How do you think I should have felt about this?

My spouse used to fully support me using the “you better ask him, he’s the one paying and giving you the tip”

One time we were house-hunting and the guy we were thinking of buying from would not talk to me (sort of like the “we’re speaking Japanese” examples given). I’d ask him a question and he’d answer my husband. Or just ignore me. Finally, my spouse said “you know - she’s the one who’s going to be paying for this, you might actually want to talk to her, not me.”

Guy wouldn’t budge. Lost our sale. Might have lost others - he went out of business a year or so later.

You’re going to need a bigger boat for a strawman that size.

I’ll take your complete dodge of the question as confirmation that my guess was right. I can also see now that engaging you was apparently a complete waste of my time, so I won’t be doing that anymore.

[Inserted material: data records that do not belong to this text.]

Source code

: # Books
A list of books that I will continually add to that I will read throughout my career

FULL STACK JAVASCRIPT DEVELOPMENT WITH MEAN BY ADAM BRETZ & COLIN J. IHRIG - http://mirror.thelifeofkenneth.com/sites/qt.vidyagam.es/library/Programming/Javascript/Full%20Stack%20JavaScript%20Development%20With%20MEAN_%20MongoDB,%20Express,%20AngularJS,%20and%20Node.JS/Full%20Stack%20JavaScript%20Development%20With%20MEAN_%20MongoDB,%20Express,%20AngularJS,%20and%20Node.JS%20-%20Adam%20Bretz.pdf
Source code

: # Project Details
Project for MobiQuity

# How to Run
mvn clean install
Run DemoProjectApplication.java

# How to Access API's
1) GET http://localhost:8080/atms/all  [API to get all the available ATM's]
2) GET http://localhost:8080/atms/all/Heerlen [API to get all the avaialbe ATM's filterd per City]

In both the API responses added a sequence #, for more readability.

Have a nice life.

You’ve been given different perspectives, but you keep rejecting the validity of those perspectives because you, personally, don’t think certain things are a big deal.

It’s really simple. One might say its common sense:

  1. If you offer something and that offer is explicitly rejected (for whatever reason), expect some negative consequences if you persist.

  2. What may not be a big deal to you, may be a big enough deal to someone else. So who cares if you accepting an unwanted cookie comes easy for you? This has no bearing on anyone else’s feelings.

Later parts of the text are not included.